Songwriting came about five years ago.

“I wrote a bunch of tunes in a period of a couple

years,” she says, including her song, Catching Up, which made Searchlight’s regional semi-finals last year.

It was a necessary shift into focusing on her own creativity, after spending a number of years doing band photography, and helping others with their music.

But though her stage fright may have been left well behind, Kjernisted found the daunting prospect of having to ask for votes nearly enough to dissuade her from entering Searchlight for the second year.

“I found it horrible to ask for votes,” she says. “It’s a little overwhelming and it’s a bit uncomfortable.”

That feeling lingered until she read a blog post by a musician she admired who reframed the situation into a sharing experience.

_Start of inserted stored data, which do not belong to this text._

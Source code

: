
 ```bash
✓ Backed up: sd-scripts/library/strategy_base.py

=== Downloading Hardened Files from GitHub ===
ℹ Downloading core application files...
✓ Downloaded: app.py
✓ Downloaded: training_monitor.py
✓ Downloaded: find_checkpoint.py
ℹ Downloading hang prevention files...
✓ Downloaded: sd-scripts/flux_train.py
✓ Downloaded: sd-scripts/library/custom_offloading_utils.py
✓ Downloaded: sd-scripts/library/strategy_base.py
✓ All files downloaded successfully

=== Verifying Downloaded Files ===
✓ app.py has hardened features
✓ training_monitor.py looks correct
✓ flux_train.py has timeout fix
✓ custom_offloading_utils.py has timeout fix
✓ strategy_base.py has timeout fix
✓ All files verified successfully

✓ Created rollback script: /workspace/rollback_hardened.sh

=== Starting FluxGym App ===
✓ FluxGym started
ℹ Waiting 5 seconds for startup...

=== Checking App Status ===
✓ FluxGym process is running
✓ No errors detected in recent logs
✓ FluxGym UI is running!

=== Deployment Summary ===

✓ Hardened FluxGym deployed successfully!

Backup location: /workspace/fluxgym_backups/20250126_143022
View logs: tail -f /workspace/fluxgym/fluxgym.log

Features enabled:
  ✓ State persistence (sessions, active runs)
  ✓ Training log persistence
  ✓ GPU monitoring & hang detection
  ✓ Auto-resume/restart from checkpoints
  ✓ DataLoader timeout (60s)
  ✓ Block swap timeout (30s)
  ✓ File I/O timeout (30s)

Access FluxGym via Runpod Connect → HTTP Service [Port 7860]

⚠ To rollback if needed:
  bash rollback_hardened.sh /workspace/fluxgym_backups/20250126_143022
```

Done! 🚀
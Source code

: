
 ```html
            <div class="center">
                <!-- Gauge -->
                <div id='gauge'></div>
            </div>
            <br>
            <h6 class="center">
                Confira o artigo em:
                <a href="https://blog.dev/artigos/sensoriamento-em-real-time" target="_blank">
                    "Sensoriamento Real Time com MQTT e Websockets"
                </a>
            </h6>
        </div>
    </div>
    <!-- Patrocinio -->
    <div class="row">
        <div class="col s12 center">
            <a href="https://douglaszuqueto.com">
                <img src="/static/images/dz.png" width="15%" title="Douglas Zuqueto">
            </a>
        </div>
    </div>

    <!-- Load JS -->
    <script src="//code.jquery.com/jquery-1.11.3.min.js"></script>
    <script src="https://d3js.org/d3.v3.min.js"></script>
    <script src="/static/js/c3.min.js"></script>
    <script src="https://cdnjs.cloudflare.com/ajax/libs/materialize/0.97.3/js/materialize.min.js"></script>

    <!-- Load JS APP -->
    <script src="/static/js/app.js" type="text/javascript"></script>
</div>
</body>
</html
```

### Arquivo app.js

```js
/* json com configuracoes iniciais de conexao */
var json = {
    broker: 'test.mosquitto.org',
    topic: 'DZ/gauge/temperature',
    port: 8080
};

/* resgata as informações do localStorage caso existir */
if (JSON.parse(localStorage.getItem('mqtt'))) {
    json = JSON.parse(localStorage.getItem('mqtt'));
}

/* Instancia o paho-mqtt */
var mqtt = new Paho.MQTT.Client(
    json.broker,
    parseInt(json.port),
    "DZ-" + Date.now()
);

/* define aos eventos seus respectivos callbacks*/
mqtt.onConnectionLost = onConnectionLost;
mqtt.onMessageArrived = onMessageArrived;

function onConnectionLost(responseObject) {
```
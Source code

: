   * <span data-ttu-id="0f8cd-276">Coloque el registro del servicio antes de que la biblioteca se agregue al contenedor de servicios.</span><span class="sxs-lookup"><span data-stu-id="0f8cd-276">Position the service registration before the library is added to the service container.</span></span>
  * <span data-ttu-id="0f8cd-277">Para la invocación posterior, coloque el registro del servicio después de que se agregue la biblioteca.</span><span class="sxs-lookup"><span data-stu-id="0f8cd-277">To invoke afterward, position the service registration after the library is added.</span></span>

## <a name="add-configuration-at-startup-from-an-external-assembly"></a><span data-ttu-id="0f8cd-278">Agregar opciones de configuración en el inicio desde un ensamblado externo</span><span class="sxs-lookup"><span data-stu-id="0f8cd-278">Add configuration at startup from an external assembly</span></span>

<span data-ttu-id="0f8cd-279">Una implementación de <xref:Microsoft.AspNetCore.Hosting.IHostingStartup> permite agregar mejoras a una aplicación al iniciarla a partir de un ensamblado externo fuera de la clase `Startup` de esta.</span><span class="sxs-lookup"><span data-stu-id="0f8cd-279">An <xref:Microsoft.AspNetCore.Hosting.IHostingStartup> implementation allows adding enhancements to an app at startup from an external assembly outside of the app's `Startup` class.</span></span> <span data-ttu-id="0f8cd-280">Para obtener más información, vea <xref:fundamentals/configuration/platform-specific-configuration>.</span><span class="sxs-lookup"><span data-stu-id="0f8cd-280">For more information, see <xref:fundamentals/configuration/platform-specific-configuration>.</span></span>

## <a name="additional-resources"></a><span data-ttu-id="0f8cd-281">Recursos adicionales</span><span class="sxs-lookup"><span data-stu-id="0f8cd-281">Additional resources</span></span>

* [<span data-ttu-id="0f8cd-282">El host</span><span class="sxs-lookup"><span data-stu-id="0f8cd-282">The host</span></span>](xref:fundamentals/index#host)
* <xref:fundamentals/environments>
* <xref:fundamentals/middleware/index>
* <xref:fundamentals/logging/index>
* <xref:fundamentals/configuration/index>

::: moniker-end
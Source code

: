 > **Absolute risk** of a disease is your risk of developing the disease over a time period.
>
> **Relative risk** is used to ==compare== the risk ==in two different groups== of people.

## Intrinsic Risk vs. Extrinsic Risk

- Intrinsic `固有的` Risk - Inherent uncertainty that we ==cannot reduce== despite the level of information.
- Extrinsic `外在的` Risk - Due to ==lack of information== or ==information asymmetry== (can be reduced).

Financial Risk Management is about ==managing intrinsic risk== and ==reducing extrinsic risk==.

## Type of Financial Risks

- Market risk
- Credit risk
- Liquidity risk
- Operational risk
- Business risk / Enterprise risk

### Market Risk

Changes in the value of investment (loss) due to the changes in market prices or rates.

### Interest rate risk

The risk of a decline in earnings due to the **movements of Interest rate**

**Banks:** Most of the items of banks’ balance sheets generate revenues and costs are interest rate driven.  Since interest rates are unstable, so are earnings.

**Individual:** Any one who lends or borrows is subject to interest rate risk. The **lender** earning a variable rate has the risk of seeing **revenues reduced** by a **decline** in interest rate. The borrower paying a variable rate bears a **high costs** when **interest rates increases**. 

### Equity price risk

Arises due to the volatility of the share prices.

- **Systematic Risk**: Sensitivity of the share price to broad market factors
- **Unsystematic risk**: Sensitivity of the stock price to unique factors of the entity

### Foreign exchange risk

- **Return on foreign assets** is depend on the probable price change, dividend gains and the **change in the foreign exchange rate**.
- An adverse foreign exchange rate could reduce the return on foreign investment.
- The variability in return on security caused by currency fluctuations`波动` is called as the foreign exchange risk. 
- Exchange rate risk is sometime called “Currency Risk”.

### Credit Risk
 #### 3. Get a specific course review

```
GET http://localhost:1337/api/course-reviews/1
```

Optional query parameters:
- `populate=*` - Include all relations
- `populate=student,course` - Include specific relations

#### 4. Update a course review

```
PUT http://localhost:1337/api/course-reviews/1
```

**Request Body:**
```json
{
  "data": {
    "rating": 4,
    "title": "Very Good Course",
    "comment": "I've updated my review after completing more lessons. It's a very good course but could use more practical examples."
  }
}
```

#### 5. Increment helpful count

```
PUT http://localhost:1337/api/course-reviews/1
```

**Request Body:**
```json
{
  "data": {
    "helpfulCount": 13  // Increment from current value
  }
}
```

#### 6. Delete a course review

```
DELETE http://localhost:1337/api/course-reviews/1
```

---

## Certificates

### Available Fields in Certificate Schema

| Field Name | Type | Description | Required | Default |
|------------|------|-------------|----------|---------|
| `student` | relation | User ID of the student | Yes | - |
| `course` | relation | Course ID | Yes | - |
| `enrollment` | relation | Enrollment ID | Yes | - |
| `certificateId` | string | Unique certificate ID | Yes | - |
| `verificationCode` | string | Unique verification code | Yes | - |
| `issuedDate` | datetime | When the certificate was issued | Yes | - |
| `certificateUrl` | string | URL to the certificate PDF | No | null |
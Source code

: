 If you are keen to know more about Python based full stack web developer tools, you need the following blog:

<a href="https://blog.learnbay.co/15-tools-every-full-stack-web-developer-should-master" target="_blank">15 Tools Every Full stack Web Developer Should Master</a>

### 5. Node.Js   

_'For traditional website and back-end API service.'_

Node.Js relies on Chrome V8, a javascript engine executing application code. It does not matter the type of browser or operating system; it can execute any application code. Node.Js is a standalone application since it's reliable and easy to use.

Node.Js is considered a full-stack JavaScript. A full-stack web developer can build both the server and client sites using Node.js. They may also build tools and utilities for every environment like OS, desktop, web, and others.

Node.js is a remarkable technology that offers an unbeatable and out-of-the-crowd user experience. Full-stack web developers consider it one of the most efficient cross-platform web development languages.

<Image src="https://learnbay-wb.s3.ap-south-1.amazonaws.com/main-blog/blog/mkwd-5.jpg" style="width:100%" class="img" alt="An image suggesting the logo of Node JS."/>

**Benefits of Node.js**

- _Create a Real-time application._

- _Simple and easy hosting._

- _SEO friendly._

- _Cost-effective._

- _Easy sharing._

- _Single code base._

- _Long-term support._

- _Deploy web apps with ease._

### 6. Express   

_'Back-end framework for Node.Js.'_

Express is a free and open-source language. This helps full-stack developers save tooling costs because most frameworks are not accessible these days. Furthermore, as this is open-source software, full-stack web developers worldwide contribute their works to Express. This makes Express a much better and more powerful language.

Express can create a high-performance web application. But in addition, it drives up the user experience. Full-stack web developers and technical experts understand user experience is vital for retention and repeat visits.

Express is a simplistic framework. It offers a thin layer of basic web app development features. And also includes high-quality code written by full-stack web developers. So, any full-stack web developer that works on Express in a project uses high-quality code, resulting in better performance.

“Think of it from a sharing perspective. You’re sharing your music,” says Kjernisted. “If you don’t share it, you could have fans that may not know they like you.”

She’s also stopped apologizing when she shares her songs, she declares with a slap of her hand on the table.

“I’ve stopped!”

Entering into Searchlight nearly didn’t happen this year, she adds, but for a tweet.

“A senior producer at CBC sent out a bunch of emails to everyone who’d entered last year, encouraging them to enter again,” she says.

Kjernisted hummed and hawed, then sent him a link to the song she was thinking about submitting.

“And he tweeted back! I thought, just go for it!”

The next round of Searchlight cuts each region’s top 25 down to the top 10. The results were set to be released Tuesday (after the News Review’s press deadline), and while Kjernisted is excited, her biggest goal is just to keep getting her music heard.

“I just have to keep doing things like Searchlight to get the music out there,” she says.

“It’s been 20 years of hard work, but I do it for the love of it.”